嘘ではないのだ。わたしは間違いなくHSPだし、ずっと毎日生きづらい。
それは、まったく嘘じゃない。
でも、それだけじゃないんだ。
「HSP」という言葉からはみ出したわたしのカケラが、そう言っていた。
たしかに感受性が強すぎて、そんな自分にふりまわされているし、人の視線に敏感すぎて人混みには長くいられない。あげればあげるほど、わたしはどこまでも「HSP」だった。
でも、べつにずっと「死にたい」わけじゃない。なんなら、推しを見るだけで「生きる!!」ってなるくらい単純だし。「HSPさんは優しい」なんて言われるけれど、できることならその優しさを全て「自分に使ってしまいたい」と思うこともある。「共感力が高いから人の気持ちを考えられる」なんて言われながら、「人のこと考えている余裕なんてねぇよ!!」って勝手にキレていることすらあって。
「書く仕事がしたい」なんて夢見ながら、「できることなら一生ダラダラしていたい」が本音で。「夢を叶えたい」なんて思う自分は、たまに起こるゲームのバグみたいなもんだと思っていて。
20代後半。フリーター。女。HSP。
書く仕事を目指している。
それらはすべて事実で、でもそれだけじゃない。
どうでもいい日々。考え。
どうしようもない想い。憤り。闇。
プロフィール欄に収まらない自分まで、あますことなく見てほしい、なんて。
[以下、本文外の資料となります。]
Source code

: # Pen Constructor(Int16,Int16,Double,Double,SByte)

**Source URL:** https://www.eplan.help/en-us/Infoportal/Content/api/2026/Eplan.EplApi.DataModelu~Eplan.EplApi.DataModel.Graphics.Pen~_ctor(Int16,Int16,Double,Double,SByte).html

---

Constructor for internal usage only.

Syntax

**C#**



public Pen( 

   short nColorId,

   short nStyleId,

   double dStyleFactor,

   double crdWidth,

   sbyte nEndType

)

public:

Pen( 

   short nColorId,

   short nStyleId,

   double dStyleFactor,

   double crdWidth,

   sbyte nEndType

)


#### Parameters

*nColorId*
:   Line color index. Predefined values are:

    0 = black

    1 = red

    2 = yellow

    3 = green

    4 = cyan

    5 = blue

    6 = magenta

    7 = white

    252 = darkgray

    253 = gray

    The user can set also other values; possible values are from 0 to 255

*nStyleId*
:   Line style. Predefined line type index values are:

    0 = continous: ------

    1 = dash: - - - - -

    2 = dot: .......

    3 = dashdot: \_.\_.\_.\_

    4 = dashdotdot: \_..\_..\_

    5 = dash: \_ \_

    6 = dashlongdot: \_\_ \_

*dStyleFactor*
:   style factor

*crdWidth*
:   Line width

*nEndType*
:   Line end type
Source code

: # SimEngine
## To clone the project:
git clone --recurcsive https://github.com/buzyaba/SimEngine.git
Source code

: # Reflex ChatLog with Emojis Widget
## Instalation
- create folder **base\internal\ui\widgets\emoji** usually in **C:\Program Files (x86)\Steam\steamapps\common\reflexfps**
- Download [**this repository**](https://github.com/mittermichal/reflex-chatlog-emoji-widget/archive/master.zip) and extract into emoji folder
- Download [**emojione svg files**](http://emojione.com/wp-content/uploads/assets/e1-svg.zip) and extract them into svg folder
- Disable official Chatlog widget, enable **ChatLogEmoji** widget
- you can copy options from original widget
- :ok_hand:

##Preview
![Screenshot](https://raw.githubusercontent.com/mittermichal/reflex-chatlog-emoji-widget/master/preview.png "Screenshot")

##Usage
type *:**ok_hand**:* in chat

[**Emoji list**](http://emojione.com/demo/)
ネットや本、そこらじゅうで使い古されて、でもどうやら人間がどうしようもなく求めてしまう理想。
「ありのままの自分で生きる」ってやつ。
そんなワガママな夢を、どうしても追いかけてしまう。
っていうか、そもそも「ありのままで生きている人」なんて本当にいるんだろうか?
会社、学校、家庭。人はいろんな場面で仮面を変えて生きている。心理学用語でいう「ペルソナ」ってやつだ。それがあたりまえの生き方だ。
そのペルソナの使い分けがうまい人が、ビジネスも、はたまた人生まで、うまいこと乗りこなしていくのかもしれない。そう考えると、たぶんわたしは生きるのがヘタな人だ。
「仮面の使い分けなんてくそくらえ!これがわたしだ!」って生きていきたいのだ、本当は。
でも気が弱すぎて「石投げられたらどうしよう・・」ってビビって、なかなか本音を言えない人間になってしまった。まぁでも、それもひっくるめてわたしなのだから、しょうがない。
じゃあ、なにができる?
大した技術も、頭も、ペルソナの使い分けもできないわたしにできること。
それは、自分にも人にも「正直に生きること」
もうそれしかない。
なるべく嘘はつかない。かっこつけない。
かっこつけたとしても、かっこつけた自分を許す!そんな感じでやっていきいます。
ターゲットとかも、もうわかりません(笑)!
正直、突き詰めればぜんぶ自分のためです。
それが、ほんとのところ。もう、嘘はつかない。
「自分のためなら勝手に日記にでも書いとけ!」って思われるかもしれないな(笑)
まぁ、それはほんと、その通りなんですけど。
でも、ちょっとだけ思っちゃったんですよね。
このどうしようもない人間のどうしようもない話で、だれかが笑ってくれたら。ご飯もお風呂もめんどくさくなるくらいに追い詰められちゃうこの世の中で、こんなやつもいるんだな、って。
笑ったり、泣いたりして。
「もうちょっと生きてみようかな」
って、そう思ってくれたなら。
そうしたら、わたしはそんなあなたの想いをおかずにして、ご飯3杯くらいモリモリ食べて、うれし泣きしながら生きられると思うから。
だから、そんな日々のために。
「ありのままで生きる」なんてワガママを、突き通してみたいのです。